39. The article of claim 38 wherein the fluid absorbing layer comprises an absorbent material selected from super-absorbent polymers, starch, and polyvinyl polymers, silicone-organic copolymer elastomers, activated alumina, calcium carbonate and silica gel.

40. A food package comprising the article of claim 38.

41. An article for detecting the presence of an analyte from a packaged material adjacent to a packaging substrate having an inner surface and an outer surface, comprising:

means for detecting the presence of an analyte, wherein the presence of the analyte is indicative of a condition of the associated packaged material; and

means for mounting the detecting means on the packaging substrate inner surface.

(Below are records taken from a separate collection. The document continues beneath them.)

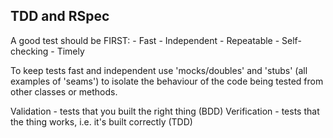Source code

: ## TDD and RSpec

A good test should be FIRST:
	- Fast
	- Independent
	- Repeatable
	- Self-checking
	- Timely
	
To keep tests fast and independent use 'mocks/doubles' and 'stubs' (all examples of 'seams')  to isolate the behaviour of the code being tested from other classes or methods.

Validation - tests that you built the right thing (BDD)
Verification - tests that the thing works, i.e. it's built correctly (TDD)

42. A detector system for detecting an analyte, comprising:

a transition metal complex;

a hydrophilic and water insoluble binder; and

a plurality of particles, wherein the transition metal complex, the binder and the particles form a layer that is responsive to contact with the analyte by indicating that such contact has occurred.

43. The system of claim 42 wherein the particles comprise alumina.

44. The system of claim 43 wherein the particles have an average diameter in a range of from about 0.01 nanometers to about 1000 nanometers, and the particle average diameter is selected to control the osmotic flow of fluid or vapor through the layer.

45. The system of claim 42 wherein the particles comprise titanium dioxide.

46. The system of claim 45 wherein the particles have an average diameter in a range of from about 0.01 nanometers to about 1000 nanometers, and the particle average diameter is selected to control the osmotic flow of fluid or vapor through the layer.

47. The system of claim 42 wherein the transition metal complex comprises a polyazamacrocyclic transition metal complex.

48. The system of claim 42 wherein the transition metal complex comprises palladium or platinum, and further comprises fluorescein.